**Given entries:**
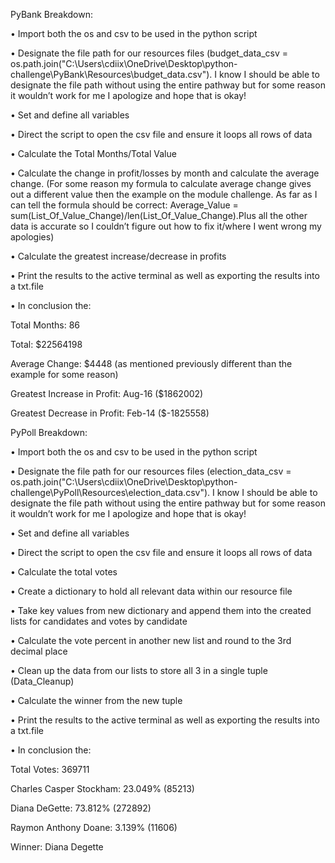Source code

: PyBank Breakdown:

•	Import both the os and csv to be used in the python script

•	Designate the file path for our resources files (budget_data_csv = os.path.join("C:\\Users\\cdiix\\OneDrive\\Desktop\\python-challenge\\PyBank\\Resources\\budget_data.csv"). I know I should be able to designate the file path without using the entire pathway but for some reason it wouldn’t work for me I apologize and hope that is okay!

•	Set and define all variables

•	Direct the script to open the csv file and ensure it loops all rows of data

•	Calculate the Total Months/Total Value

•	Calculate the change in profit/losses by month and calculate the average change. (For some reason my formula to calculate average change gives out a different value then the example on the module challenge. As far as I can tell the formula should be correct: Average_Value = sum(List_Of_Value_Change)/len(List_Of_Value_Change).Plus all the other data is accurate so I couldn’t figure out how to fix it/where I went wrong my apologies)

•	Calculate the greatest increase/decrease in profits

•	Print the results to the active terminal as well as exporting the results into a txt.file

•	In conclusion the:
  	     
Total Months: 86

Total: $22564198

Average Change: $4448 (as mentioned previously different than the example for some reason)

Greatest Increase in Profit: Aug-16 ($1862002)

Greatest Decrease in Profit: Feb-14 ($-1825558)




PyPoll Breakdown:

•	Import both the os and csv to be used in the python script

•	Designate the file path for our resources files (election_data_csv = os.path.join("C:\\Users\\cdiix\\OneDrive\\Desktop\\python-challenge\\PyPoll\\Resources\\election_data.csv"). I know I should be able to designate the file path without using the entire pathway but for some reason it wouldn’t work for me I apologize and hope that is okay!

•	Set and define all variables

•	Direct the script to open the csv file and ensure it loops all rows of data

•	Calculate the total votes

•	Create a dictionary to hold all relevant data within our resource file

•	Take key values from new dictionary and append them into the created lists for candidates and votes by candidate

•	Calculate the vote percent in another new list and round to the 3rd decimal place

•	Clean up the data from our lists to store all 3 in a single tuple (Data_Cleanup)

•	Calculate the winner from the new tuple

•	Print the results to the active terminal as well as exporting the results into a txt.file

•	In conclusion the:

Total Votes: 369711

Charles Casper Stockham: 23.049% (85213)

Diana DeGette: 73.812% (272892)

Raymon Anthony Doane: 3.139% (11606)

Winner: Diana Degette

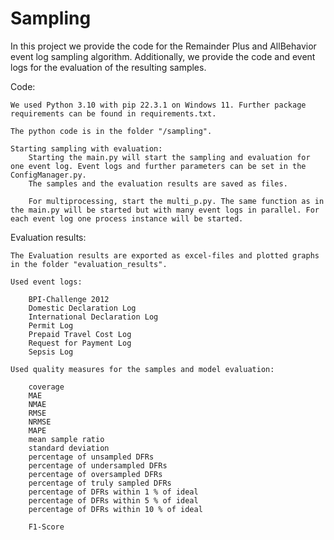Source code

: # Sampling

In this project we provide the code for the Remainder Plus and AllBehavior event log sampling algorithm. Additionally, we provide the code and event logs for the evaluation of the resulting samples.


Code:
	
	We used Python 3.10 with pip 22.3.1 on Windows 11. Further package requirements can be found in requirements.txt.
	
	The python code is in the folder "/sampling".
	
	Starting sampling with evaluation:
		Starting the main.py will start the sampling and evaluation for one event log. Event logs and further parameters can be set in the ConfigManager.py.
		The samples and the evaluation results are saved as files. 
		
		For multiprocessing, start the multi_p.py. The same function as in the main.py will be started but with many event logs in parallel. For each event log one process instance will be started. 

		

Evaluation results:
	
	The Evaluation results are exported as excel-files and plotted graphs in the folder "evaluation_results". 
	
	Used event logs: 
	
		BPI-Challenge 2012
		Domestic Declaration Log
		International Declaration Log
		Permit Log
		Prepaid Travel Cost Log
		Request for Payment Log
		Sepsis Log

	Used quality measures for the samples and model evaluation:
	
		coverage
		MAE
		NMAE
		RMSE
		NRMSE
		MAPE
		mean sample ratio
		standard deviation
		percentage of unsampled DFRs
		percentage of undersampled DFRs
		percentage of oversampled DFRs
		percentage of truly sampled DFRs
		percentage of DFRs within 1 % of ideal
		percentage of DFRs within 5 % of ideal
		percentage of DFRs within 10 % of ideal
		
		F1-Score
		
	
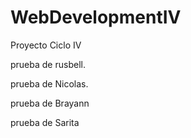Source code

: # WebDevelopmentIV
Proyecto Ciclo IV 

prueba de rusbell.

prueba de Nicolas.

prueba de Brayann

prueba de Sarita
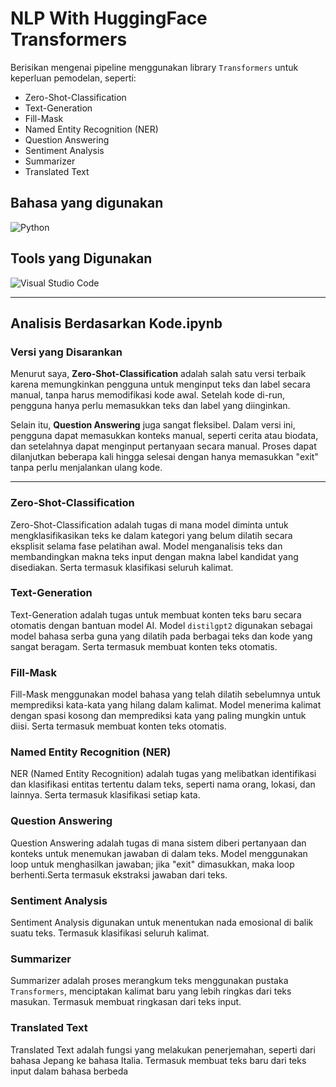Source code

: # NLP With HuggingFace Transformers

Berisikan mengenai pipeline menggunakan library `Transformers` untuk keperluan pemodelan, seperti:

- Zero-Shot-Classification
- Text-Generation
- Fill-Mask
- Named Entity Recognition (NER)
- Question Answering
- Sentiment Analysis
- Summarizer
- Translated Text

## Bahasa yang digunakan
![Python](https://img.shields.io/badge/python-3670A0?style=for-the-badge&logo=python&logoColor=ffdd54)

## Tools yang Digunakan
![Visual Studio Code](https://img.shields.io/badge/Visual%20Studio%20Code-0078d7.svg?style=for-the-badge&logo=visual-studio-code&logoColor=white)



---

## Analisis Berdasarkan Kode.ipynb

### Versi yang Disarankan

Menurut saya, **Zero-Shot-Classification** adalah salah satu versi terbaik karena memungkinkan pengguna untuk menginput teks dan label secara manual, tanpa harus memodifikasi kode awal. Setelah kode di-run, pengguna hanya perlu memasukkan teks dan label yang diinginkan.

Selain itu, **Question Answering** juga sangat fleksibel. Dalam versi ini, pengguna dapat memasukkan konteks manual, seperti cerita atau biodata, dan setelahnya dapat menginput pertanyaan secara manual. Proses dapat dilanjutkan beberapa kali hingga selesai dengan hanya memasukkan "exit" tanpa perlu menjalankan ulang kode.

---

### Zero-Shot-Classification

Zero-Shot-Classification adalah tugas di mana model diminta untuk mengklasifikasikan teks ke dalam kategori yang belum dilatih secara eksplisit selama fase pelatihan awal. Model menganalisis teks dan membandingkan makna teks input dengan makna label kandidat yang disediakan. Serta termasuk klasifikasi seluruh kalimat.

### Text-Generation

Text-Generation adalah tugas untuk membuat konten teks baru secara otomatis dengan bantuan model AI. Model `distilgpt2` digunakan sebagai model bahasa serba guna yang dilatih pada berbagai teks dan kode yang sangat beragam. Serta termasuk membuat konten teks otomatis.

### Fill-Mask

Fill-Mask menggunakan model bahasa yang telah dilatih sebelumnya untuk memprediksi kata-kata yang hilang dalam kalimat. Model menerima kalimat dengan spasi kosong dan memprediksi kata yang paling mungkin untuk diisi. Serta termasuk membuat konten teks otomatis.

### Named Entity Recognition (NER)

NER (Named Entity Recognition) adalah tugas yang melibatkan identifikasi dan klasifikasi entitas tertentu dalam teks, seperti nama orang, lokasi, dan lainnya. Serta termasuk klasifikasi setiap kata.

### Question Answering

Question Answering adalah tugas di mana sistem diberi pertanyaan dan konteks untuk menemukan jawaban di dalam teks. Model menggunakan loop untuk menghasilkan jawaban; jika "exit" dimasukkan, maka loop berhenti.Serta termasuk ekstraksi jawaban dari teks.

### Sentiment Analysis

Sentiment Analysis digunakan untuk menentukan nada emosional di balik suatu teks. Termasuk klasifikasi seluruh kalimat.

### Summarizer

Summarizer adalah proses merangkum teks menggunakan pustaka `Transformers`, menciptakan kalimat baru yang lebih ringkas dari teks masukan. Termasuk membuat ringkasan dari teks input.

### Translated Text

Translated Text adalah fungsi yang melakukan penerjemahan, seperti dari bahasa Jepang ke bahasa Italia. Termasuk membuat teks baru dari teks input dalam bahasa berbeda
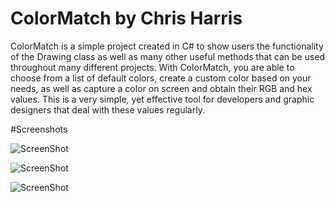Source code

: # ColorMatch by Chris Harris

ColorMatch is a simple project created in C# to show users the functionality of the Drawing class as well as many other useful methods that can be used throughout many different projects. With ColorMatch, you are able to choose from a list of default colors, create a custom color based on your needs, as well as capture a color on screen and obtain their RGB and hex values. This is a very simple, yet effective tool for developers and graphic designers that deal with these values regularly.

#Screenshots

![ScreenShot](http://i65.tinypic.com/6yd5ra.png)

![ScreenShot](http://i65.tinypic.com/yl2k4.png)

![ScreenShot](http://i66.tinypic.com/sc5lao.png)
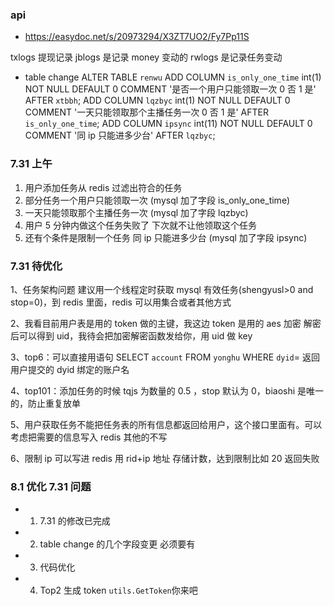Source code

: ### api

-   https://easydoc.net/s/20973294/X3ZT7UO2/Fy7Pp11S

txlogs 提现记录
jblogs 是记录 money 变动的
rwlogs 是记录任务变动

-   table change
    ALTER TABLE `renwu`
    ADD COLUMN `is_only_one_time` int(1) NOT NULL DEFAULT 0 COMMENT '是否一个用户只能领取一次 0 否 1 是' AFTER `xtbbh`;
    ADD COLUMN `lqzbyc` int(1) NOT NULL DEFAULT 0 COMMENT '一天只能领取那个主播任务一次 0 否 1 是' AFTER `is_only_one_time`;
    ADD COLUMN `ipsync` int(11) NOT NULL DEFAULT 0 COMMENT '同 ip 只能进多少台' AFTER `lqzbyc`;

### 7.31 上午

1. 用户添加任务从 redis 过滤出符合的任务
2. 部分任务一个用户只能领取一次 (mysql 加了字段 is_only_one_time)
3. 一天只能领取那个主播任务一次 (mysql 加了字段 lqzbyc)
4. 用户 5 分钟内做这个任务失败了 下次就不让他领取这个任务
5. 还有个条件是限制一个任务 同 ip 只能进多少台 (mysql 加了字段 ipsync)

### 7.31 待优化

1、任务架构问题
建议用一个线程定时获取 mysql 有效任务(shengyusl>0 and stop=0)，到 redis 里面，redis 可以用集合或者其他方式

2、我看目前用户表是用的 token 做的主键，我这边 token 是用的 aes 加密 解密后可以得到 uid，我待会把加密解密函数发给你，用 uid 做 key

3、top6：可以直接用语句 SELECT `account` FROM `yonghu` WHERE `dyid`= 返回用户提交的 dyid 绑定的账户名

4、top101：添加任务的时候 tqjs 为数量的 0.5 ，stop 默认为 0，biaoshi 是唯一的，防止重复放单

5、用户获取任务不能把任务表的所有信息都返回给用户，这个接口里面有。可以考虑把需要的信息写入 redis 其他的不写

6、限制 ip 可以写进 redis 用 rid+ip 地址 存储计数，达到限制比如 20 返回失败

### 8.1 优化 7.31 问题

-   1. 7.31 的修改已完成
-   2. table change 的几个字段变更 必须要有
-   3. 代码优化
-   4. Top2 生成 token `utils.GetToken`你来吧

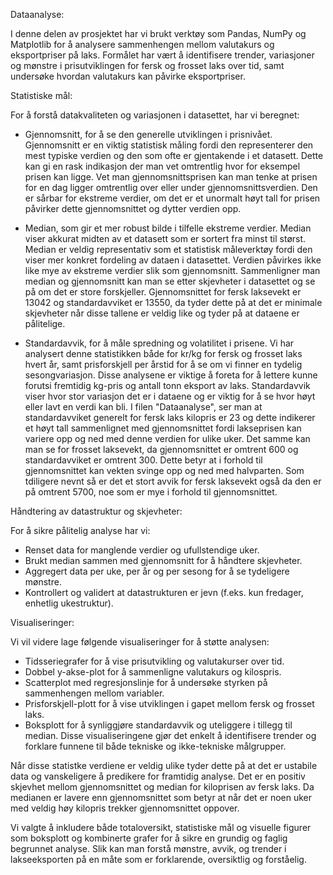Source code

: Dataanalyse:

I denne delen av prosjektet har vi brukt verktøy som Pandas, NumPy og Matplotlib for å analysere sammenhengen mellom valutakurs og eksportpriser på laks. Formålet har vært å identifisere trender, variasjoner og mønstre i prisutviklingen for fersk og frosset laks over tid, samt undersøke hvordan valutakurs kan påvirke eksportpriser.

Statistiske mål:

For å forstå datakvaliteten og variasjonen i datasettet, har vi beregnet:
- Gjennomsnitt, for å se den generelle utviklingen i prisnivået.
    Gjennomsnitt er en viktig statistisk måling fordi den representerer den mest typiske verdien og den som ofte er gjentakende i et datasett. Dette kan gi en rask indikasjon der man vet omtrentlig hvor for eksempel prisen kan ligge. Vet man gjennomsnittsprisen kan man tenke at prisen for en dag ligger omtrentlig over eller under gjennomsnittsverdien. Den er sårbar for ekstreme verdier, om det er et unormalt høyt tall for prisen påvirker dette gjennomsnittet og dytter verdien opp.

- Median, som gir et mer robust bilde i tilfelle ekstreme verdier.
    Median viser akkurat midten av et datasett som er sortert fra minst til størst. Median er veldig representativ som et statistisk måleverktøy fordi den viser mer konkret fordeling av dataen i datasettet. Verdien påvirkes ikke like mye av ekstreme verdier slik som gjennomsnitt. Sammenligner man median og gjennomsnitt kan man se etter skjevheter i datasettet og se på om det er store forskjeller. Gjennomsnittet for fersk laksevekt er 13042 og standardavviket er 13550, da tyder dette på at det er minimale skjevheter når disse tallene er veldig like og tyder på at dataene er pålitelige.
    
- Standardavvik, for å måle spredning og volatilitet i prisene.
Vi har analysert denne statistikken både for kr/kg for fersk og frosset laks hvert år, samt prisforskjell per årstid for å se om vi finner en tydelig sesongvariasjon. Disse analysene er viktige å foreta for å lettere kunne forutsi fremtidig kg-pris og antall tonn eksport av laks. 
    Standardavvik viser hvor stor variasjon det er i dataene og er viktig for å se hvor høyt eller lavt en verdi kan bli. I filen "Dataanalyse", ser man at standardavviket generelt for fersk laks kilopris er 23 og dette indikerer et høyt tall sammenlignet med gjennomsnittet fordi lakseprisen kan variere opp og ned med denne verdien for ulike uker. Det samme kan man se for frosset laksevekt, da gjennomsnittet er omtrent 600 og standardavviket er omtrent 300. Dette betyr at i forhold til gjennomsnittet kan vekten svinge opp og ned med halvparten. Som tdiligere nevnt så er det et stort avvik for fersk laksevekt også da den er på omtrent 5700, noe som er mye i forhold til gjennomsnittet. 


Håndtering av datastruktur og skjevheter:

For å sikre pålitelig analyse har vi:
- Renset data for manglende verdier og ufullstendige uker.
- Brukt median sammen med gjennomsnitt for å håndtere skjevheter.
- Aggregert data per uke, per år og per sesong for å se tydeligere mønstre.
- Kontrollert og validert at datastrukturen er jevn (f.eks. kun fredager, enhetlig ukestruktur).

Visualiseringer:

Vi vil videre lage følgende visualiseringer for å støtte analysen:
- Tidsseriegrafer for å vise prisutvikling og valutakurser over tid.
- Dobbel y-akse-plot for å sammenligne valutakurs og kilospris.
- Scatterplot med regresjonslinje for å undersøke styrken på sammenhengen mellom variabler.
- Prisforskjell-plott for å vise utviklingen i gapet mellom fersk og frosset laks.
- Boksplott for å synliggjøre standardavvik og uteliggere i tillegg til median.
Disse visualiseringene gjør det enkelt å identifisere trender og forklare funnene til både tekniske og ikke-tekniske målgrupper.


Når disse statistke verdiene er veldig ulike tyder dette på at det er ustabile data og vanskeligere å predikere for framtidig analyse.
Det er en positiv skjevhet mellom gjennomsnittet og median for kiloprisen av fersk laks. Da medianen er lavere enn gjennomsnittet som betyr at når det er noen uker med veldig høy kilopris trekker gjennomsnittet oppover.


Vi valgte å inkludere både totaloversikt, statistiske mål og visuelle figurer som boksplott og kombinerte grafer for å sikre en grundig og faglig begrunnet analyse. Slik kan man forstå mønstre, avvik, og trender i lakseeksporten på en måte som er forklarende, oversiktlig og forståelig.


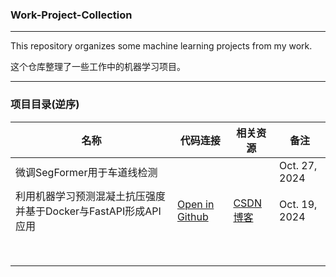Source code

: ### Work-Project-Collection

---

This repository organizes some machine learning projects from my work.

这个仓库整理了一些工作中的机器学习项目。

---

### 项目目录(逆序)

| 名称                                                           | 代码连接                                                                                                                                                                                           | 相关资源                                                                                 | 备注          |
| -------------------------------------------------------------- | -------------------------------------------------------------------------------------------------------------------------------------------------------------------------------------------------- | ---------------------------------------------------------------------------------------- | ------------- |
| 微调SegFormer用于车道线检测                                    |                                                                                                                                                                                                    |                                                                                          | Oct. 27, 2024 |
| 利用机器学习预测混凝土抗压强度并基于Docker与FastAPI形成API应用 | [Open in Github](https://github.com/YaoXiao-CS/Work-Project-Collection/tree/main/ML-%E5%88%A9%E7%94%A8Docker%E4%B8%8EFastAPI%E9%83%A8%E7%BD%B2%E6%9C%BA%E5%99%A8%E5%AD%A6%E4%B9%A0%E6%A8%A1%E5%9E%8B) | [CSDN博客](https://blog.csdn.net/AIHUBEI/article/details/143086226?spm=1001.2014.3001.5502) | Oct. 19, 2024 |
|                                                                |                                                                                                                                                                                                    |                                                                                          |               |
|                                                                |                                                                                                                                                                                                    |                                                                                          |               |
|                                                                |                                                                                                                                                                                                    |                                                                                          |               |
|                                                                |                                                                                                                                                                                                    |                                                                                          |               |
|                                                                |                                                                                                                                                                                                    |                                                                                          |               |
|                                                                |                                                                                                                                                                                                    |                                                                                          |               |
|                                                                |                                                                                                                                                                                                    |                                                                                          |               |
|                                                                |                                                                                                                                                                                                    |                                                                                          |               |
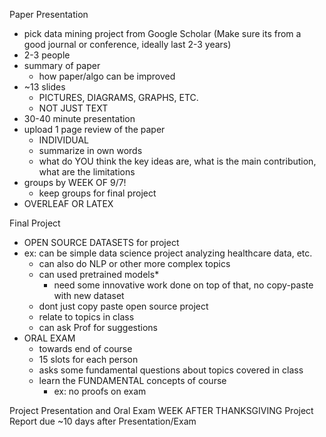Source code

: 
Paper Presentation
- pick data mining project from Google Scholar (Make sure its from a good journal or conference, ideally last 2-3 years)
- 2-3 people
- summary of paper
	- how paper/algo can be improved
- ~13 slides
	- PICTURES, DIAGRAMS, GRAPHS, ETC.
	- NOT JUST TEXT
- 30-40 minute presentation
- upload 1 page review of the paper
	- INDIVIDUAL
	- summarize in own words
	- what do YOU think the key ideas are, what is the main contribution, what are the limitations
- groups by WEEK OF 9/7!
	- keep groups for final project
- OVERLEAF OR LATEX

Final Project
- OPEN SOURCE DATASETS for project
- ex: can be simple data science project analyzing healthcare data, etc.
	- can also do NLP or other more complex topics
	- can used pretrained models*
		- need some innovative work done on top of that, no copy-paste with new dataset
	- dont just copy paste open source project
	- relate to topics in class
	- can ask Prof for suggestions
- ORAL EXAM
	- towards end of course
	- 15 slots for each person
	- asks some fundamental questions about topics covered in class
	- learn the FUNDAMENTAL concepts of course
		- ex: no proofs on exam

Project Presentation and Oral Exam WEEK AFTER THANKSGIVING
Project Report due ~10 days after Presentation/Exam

**Problem details:**
Return only the number of lines in the data that contain "Starting".

**Exercise output:**
2